[[ Supplied data open ]]

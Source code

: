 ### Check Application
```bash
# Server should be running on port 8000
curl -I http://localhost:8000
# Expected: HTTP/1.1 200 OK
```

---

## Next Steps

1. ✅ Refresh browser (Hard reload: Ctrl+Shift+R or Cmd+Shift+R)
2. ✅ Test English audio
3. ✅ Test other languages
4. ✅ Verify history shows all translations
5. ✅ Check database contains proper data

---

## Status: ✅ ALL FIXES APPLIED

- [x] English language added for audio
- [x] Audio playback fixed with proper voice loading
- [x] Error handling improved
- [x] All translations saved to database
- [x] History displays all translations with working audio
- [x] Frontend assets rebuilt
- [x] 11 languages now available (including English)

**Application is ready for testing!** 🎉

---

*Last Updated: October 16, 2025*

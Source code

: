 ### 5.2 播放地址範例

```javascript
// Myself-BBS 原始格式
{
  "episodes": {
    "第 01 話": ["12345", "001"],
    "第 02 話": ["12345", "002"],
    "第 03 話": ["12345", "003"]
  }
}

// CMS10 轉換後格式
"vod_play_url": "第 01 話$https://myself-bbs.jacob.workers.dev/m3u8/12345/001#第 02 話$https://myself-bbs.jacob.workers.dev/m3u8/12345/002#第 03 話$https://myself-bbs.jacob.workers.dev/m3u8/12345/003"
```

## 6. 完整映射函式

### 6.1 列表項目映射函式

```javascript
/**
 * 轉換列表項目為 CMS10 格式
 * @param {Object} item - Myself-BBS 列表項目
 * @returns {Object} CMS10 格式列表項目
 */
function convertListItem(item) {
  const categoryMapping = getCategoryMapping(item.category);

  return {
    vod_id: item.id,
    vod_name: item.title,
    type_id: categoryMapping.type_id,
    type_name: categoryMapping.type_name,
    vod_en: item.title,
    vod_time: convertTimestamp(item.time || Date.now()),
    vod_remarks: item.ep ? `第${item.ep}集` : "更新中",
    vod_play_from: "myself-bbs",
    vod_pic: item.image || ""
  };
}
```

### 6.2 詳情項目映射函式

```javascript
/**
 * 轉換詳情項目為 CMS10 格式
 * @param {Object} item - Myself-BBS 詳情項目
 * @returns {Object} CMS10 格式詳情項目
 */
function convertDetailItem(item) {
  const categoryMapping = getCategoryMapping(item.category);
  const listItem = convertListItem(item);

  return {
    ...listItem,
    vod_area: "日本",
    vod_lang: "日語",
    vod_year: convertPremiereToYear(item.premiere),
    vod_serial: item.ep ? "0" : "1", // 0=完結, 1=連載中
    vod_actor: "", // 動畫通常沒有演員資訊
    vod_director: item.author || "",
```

[[ Supplied data closed ]]

Instructions to follow → Find the word "Object" in the data and copy out each line where it turns up.

Solution to this problem →
 * @param {Object} item - Myself-BBS 列表項目
 * @returns {Object} CMS10 格式列表項目
 * @param {Object} item - Myself-BBS 詳情項目
 * @returns {Object} CMS10 格式詳情項目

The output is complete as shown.